I would avoid USB monitors as much as possible, imo.

A single Thunderbolt 2 port should support 2 QHD monitors (1440p). So if you have 2 additional 1920x1080 monitors, it should drive them just fine off one port.


----------



## jbuhler (Jan 30, 2019)

Damarus said:


> I would avoid USB monitors as much as possible, imo.
> 
> A single Thunderbolt 2 port should support 2 QHD monitors (1440p). So if you have 2 additional 1920x1080 monitors, it should drive them just fine off one port.


Thanks! My two externals are 1920x1200 and 2560x1440. So I guess that means they should be supported. I need to dig out an HDMI cable and try it.


----------



## Jeremy Spencer (Jan 30, 2019)

Damarus said:


> I would avoid USB monitors as much as possible, imo.



What is the issue? Too laggy or something?


----------



## Piano Pete (Jan 30, 2019)

I have had great results with RME's product line, Motu, and properly setup Dante infrastructures.


----------



## Damarus (Jan 30, 2019)

Wolfie2112 said:


> What is the issue? Too laggy or something?



Yeah USB is not really meant for that. It might work OK, but will most likely run into issues with the display turning on and off, not turning on during boot or just not working at all. The few that I experienced needed regular attention.


----------



## whiskers (Jan 30, 2019)

Damarus said:


> I would avoid USB monitors as much as possible, imo.
> 
> A single Thunderbolt 2 port should support 2 QHD monitors (1440p). So if you have 2 additional 1920x1080 monitors, it should drive them just fine off one port.



Yep.

Or you can buy adapters if you're short on ports . Not sure how Mac is, but you can get a 2 DP to mini DP for like 50$ for PC.


----------



## whiskers (Jan 30, 2019)

jbuhler said:


> Thanks, I’ll look into a USB monitor solution if the dock can’t support both DisplayPort and HDMI at the same time.
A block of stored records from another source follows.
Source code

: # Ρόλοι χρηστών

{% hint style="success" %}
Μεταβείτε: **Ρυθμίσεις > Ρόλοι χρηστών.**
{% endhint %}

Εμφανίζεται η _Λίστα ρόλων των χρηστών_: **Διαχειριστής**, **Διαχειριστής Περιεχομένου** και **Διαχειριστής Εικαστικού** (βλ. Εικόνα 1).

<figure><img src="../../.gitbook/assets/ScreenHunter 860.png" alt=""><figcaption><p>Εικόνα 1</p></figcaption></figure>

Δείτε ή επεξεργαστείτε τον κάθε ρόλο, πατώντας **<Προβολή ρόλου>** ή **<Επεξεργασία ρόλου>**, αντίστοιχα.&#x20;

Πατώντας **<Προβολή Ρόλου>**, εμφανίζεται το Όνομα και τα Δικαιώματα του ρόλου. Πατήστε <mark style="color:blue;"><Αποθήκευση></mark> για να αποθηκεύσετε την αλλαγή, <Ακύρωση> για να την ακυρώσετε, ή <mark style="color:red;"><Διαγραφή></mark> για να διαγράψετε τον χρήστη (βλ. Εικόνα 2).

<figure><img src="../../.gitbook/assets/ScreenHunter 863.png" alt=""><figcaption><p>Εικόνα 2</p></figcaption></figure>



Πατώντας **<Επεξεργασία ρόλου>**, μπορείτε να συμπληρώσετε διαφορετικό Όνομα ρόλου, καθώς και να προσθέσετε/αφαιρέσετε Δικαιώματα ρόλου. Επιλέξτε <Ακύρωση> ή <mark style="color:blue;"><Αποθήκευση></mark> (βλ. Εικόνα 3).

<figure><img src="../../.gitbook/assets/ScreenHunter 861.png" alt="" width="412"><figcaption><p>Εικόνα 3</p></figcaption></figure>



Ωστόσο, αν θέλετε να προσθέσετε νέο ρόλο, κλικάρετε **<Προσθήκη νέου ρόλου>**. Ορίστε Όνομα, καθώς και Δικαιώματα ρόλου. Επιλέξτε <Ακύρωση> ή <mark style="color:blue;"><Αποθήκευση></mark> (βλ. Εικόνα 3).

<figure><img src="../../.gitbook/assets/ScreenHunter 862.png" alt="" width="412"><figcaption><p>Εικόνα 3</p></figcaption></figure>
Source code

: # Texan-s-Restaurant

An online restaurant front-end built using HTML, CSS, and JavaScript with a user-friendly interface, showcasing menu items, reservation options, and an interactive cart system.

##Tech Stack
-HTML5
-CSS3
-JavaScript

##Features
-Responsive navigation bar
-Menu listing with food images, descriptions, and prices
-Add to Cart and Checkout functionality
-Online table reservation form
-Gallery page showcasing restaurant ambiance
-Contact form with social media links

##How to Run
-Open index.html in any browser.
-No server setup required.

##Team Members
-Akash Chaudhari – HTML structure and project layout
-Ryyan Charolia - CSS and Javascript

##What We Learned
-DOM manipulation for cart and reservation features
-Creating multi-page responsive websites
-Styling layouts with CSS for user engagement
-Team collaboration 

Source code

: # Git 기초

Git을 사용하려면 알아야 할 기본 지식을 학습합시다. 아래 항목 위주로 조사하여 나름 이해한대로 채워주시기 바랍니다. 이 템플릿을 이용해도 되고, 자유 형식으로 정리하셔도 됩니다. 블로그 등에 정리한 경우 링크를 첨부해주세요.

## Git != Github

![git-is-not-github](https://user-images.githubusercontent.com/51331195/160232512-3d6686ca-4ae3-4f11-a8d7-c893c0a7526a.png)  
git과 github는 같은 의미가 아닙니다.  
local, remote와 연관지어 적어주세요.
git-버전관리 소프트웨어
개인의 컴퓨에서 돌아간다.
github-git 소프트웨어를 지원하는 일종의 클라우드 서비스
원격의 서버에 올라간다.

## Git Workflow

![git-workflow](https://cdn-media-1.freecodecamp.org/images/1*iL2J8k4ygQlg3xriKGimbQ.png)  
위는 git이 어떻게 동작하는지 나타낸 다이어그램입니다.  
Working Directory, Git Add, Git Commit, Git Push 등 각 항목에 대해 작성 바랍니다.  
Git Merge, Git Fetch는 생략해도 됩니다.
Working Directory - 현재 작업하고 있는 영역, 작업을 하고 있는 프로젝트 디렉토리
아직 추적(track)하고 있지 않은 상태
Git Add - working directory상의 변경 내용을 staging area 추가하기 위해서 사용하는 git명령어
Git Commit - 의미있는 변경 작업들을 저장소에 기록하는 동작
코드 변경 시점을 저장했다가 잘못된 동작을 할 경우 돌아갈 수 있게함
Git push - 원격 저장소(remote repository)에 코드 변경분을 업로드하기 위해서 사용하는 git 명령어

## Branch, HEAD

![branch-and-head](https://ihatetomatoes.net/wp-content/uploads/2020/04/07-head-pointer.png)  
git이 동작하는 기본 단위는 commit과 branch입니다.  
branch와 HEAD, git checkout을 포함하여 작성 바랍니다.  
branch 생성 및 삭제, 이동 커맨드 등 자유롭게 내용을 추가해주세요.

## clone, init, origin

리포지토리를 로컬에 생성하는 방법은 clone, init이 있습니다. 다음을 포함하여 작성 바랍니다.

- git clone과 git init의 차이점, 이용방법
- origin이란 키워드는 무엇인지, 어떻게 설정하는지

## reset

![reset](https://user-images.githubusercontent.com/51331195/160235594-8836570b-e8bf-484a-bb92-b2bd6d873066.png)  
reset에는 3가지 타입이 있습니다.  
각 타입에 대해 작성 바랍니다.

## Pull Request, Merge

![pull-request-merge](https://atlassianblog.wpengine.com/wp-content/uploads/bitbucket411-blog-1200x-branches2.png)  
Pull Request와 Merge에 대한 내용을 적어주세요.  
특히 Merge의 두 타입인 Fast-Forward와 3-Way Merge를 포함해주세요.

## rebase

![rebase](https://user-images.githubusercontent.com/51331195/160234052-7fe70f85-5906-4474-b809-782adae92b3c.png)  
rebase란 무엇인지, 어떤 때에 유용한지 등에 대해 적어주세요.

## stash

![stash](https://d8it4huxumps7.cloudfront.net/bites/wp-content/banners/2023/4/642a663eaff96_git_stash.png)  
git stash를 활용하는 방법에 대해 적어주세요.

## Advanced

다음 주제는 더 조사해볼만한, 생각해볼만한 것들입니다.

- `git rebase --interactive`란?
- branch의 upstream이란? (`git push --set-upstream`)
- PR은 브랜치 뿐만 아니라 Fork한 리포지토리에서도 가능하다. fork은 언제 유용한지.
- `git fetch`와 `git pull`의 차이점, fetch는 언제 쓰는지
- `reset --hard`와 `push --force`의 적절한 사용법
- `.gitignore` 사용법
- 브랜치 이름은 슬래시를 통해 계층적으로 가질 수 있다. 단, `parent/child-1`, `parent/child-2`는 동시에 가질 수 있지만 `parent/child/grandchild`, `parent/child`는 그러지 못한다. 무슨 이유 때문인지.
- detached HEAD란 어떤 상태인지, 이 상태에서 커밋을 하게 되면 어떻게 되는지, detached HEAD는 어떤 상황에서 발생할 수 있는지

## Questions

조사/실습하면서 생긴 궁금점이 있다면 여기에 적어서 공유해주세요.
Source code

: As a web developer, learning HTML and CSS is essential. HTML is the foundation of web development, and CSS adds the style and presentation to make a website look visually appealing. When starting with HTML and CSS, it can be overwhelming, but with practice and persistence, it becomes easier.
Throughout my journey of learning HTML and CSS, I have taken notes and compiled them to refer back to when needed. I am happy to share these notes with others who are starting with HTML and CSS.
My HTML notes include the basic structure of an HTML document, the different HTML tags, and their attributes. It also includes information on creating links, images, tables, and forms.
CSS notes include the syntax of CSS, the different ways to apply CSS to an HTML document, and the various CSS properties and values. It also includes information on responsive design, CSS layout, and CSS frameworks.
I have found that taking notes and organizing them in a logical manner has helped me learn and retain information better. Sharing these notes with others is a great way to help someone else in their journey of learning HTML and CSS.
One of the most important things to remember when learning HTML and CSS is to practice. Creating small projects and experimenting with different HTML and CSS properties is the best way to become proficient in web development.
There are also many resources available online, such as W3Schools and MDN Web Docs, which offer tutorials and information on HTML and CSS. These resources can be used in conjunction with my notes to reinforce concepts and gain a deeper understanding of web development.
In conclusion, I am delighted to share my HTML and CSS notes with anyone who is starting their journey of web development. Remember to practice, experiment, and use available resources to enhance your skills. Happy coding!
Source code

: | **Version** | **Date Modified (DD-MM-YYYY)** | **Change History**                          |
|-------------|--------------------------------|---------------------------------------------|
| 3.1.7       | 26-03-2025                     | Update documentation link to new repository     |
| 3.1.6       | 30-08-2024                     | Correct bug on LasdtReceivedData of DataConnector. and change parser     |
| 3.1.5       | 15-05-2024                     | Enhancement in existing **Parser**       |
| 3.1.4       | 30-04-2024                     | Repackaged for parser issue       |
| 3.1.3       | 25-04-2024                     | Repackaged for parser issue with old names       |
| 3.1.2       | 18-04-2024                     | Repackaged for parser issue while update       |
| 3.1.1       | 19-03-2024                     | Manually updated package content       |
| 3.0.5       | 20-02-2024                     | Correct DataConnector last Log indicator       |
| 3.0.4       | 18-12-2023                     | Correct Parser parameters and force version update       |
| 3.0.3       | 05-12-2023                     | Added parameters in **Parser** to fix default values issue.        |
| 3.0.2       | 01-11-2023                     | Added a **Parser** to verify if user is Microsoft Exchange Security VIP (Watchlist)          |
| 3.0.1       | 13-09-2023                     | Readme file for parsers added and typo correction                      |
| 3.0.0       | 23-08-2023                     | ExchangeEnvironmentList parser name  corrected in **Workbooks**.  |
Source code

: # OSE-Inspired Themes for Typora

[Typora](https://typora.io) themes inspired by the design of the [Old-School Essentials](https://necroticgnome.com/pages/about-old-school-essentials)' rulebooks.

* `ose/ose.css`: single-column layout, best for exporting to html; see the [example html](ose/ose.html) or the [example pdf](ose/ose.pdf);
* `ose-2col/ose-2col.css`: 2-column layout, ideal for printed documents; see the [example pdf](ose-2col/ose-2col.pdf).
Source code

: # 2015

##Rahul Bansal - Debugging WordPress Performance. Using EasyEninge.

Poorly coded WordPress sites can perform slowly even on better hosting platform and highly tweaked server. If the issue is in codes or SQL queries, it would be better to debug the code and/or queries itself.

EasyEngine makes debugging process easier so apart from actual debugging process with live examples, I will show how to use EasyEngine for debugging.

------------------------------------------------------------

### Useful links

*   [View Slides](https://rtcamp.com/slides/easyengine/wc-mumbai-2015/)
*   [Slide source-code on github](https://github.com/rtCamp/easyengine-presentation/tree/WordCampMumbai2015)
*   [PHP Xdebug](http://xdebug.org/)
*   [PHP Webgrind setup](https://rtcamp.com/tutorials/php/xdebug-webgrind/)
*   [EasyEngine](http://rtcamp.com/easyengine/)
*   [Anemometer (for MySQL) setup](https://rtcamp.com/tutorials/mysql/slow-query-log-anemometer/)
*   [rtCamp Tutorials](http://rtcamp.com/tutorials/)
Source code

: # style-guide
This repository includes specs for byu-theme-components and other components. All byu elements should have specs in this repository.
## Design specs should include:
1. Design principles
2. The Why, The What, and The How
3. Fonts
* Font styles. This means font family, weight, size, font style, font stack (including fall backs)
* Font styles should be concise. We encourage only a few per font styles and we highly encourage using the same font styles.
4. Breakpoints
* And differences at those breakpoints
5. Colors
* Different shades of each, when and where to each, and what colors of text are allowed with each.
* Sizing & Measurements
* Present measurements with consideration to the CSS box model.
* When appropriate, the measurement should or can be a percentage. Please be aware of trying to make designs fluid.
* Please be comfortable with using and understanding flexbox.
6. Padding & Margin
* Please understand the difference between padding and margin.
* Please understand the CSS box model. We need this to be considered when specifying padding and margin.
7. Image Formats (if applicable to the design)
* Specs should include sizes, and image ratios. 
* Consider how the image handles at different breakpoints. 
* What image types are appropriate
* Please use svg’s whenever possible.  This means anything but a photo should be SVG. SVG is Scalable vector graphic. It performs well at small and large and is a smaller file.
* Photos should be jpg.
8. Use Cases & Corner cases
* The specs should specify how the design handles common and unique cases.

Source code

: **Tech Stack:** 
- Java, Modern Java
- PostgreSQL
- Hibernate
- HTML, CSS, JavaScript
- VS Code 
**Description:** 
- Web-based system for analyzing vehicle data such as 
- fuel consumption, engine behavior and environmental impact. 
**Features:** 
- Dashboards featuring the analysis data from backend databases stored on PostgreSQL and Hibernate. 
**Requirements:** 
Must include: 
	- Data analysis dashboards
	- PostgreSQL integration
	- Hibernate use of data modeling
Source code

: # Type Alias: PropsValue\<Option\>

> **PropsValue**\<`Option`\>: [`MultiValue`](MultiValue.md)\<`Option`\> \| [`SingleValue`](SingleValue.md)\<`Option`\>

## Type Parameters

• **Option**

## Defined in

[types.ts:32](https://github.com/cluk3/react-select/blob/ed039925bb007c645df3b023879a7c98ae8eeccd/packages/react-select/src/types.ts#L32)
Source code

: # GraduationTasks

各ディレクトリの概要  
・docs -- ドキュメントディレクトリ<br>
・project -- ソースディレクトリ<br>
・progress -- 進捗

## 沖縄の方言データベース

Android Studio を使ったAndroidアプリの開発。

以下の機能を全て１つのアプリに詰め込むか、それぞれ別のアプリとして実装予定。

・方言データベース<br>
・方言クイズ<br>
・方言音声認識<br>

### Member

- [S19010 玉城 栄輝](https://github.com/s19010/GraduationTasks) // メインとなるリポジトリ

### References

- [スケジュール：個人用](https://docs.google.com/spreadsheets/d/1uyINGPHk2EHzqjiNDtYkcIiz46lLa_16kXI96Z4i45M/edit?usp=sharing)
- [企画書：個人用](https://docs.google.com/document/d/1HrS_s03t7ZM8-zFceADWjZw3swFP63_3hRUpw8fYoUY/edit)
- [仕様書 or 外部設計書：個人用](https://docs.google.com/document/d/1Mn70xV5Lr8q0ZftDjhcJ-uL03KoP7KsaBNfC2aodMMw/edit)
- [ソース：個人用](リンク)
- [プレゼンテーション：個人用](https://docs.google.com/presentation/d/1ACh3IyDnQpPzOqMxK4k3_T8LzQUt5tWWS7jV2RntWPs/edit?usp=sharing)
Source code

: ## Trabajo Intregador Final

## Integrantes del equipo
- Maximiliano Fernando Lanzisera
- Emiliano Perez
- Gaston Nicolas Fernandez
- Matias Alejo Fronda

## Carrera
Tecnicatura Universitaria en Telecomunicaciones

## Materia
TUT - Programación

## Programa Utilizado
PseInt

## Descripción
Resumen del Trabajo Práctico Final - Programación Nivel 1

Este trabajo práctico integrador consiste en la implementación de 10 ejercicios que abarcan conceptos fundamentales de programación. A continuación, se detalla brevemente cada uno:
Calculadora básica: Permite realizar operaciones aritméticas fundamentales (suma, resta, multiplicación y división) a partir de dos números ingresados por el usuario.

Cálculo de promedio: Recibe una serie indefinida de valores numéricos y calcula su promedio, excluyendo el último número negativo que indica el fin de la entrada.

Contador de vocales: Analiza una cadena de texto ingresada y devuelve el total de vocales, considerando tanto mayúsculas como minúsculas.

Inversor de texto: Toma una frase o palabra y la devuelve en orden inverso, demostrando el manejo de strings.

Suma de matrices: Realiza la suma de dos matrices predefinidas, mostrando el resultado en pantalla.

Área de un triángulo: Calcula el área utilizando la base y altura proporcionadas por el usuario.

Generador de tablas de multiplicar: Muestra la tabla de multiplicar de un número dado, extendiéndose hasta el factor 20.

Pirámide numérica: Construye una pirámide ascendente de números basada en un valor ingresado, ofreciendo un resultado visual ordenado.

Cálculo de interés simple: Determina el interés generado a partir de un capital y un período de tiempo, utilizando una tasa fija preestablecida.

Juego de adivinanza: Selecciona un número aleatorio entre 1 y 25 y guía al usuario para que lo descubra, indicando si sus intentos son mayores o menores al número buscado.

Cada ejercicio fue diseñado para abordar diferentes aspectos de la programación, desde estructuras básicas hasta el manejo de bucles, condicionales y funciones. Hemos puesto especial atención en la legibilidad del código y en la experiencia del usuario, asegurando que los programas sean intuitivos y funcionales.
not sure what kind of dock you have, but I would be legitimately surprised if it could not support both


----------



## jbuhler (Jan 30, 2019)

whiskers said:


> Yep.
> 
> Or you can buy adapters if you're short on ports . Not sure how Mac is, but you can get a 2 DP to mini DP for like 50$ for PC.


Problem is the only outs are two thunderbolt ports and 4 USB3. I tried my dock and even though it has both HDMI and DisplayPort outs, it will only run one monitor. There do seem to be some splitters for turning DisplayPort into two HDMI outs, but the comments I looked at say they don't work on Macs. There are some splitters for USB-C/thunderbolt3 but none that I could find for thunderbolt2 that provided two HDMI outs.


----------



## jbuhler (Jan 30, 2019)

whiskers said:


> not sure what kind of dock you have, but I would be legitimately surprised if it could not support both


I have this dock: 


Some report getting multiple displays to work off it, but others say not.


----------



## Jeremy Spencer (Jan 30, 2019)

This one allows MDMI and Thunderbolt Display at the same time, but not two Thunderbolt displays at once.

https://www.caldigit.com/thunderbolt-2-dock-TS2/


----------



## jbuhler (Jan 30, 2019)

Wolfie2112 said:


> This one allows MDMI and Thunderbolt Display at the same time, but not two Thunderbolt displays at once.
> 
> https://www.caldigit.com/thunderbolt-2-dock-TS2/


That unit doesn't seem to be available at either their store or Amazon. It's also not clear if it will support two monitors itself unless one of them is real thunderbolt (as opposed to DisplayPort). (My monitors appear to both be DisplayPort/HDMI/DVI. The Dell U2715H has what appears to be a thunderbolt in, but it seems to be only a mini DisplayPort and running a thunderbolt cable from the dock to the Dell doesn't produce a signal.) But the text to the TS2 Dock does suggest that adding another thunderbolt dock to the chain might work because it seems that each thunderbolt device along the chain can support an HDMI/DisplayPort out. It would be nice to know if this is indeed the case, as it seems peculiar, and docks aren't especially cheap. 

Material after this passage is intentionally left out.